Pictures paired with source code:
┌──
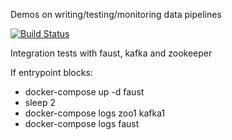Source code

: Demos on writing/testing/monitoring data pipelines

[![Build Status](https://travis-ci.org/nicosmaris/data-piepeline.svg?branch=master)](https://travis-ci.org/nicosmaris/data-pipeline)

Integration tests with faust, kafka and zookeeper

If entrypoint blocks:

  - docker-compose up -d faust
  - sleep 2
  - docker-compose logs zoo1 kafka1
  - docker-compose logs faust
 
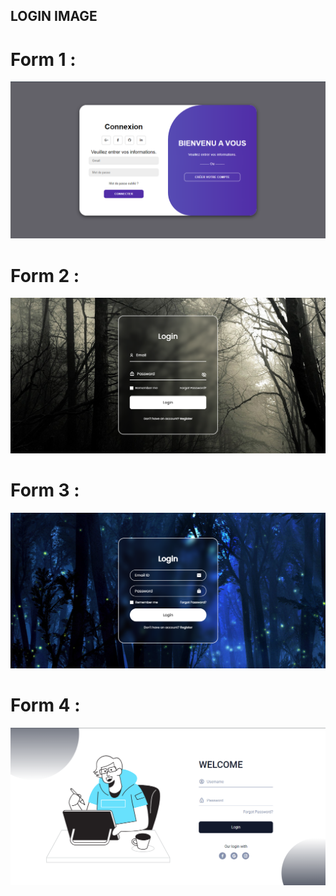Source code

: ## LOGIN IMAGE
# Form 1 :
![Chargement](./README/images/1.png)

# Form 2 :
![Chargement](./README/images/2.png)

# Form 3 :
![Chargement](./README/images/3.png)

# Form 4 :
![Chargement](./README/images/4.png)
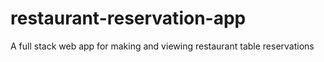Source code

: # restaurant-reservation-app
A full stack web app for making and viewing restaurant table reservations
└──
[WHAT THE EXERCISE ASKS] In the answer, the entries must appear exactly as above, without the images.

[ANSWER TO THIS PROBLEM]
Source code

: Demos on writing/testing/monitoring data pipelines

[![Build Status](https://travis-ci.org/nicosmaris/data-piepeline.svg?branch=master)](https://travis-ci.org/nicosmaris/data-pipeline)

Integration tests with faust, kafka and zookeeper

If entrypoint blocks:

  - docker-compose up -d faust
  - sleep 2
  - docker-compose logs zoo1 kafka1
  - docker-compose logs faust
 
Source code

: ## LOGIN IMAGE
# Form 1 :
![Chargement](./README/images/1.png)

# Form 2 :
![Chargement](./README/images/2.png)

# Form 3 :
![Chargement](./README/images/3.png)

# Form 4 :
![Chargement](./README/images/4.png)
Source code

: # restaurant-reservation-app
A full stack web app for making and viewing restaurant table reservations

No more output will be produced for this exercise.